1676. Analysis of Connectivity of Gray Matter Regions Using DTI and Graph Theory
Amy Kuceyeski 1 , Ashish Raj 1
1 Radiology, Weill Cornell Medical College, New York, NY, United States
The connectivity of gray matter regions in the brain via white matter tracts has recently become an area of wide interest due to the advances in imaging
techniques that measure structural connections via white matter (DTI. The information that can be extracted from this modality has not yet been harvested
fully due to its relative novelty; however some studies have proven its potential. We propose a computational methodology that utilizes DTI and structural
images of the brain, graph theory, and clustering algorithms to explore regions of high connectivity and importance to overall connectivity in normal brains.
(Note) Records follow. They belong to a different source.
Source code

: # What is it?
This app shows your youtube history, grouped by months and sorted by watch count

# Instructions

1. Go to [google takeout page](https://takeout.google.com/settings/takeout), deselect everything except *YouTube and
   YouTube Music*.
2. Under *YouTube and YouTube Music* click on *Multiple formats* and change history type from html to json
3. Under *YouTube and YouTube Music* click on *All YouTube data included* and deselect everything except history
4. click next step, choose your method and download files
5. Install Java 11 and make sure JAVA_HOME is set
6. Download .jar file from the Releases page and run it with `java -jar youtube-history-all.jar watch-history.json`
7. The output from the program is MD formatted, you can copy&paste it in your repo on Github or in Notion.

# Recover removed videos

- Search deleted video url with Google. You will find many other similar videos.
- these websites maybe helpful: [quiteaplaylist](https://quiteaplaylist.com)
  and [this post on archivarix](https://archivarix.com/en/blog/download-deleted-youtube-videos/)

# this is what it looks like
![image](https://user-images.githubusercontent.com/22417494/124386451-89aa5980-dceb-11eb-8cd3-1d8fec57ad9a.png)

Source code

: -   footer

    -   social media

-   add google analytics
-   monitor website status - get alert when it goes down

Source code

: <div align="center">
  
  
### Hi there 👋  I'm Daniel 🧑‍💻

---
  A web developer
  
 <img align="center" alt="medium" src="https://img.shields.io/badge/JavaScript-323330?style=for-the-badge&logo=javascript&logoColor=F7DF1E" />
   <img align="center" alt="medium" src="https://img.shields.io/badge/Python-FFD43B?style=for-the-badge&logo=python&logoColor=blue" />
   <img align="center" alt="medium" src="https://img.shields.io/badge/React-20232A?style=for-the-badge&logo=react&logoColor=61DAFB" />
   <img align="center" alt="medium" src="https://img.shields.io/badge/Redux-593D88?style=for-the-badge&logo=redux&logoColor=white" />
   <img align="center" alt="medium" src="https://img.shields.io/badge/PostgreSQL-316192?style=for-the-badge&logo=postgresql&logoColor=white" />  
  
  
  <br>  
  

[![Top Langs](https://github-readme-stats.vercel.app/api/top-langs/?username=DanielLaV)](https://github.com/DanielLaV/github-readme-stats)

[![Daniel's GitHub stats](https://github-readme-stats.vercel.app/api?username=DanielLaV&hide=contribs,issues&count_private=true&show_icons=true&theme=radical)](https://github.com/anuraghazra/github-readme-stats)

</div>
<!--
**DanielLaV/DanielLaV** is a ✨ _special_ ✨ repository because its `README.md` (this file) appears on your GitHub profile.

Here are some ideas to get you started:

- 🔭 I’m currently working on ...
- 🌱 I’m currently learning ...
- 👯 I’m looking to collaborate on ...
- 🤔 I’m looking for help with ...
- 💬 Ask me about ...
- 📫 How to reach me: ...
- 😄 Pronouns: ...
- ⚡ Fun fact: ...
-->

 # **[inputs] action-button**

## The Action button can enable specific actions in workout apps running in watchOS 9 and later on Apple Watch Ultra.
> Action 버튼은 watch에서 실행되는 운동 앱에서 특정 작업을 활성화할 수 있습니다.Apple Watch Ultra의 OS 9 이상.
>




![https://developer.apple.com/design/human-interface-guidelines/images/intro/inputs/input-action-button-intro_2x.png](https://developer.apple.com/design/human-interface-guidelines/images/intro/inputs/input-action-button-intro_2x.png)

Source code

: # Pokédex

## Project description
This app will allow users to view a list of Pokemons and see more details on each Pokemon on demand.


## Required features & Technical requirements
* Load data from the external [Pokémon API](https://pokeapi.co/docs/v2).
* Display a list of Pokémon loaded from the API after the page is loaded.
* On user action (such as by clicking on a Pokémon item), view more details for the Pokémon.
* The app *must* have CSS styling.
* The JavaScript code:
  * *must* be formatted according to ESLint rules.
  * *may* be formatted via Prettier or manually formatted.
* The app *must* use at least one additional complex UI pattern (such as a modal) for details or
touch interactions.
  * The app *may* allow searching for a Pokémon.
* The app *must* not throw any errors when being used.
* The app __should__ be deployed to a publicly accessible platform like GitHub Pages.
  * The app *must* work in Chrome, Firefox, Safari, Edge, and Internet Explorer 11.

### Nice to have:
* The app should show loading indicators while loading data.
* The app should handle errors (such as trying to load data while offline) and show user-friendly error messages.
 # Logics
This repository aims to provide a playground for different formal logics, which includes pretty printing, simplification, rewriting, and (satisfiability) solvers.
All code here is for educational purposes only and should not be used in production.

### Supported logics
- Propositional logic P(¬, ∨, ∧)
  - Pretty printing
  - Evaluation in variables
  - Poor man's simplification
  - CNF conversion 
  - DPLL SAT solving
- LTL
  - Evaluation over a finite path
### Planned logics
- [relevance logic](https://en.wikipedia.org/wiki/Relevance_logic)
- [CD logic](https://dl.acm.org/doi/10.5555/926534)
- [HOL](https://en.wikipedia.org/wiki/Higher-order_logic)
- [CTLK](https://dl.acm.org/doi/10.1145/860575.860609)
1677. Fiber Tracking of Human Brain Using Moment-Based Orientation Distribution Function and Multi-
Shelled Q-Ball Imaging
Eizou Umezawa 1 , Yoshifumi Kuwayama 2 , Akihito Yamamoto 2 , Hikaru Masumoto 2 , Takashi Fukuba 2 ,
Masao Ohashi 2 , Keiko Terada 2 , Toshiaki Mori 2 , Yutaka Kinomura 2 , Kojiro Yamaguchi 1 , Masayuki
Yamada 1 , Hirofumi Anno 1 , Kazuhiro Katada 3
1 School of Health Sciences, Fujita Health University, Toyoake, Aichi, Japan; 2 Radiological Division, Fujita Health University
Hospital, Toyoake, Aichi, Japan; 3 Department of Radiology, School of Medicine, Fujita Health University, Toyoake, Aichi, Japan
Multi-Shelled QBI (MS-QBI) gives a new orientation distribution function based on the moment of the probability density function. We perform the fiber
tracking of human brain based on MS-QBI and confirm the practicability of the method. We implement a simple procedure for streamline fiber trackings of
pathways that encounter crossings. The pyramidal tract (PT) can be traced beyond the crossing with the superior longitudinal fasciculus by MS-QBI. The
distinction between PT and the corpus callosum in the corona radiata is still difficult.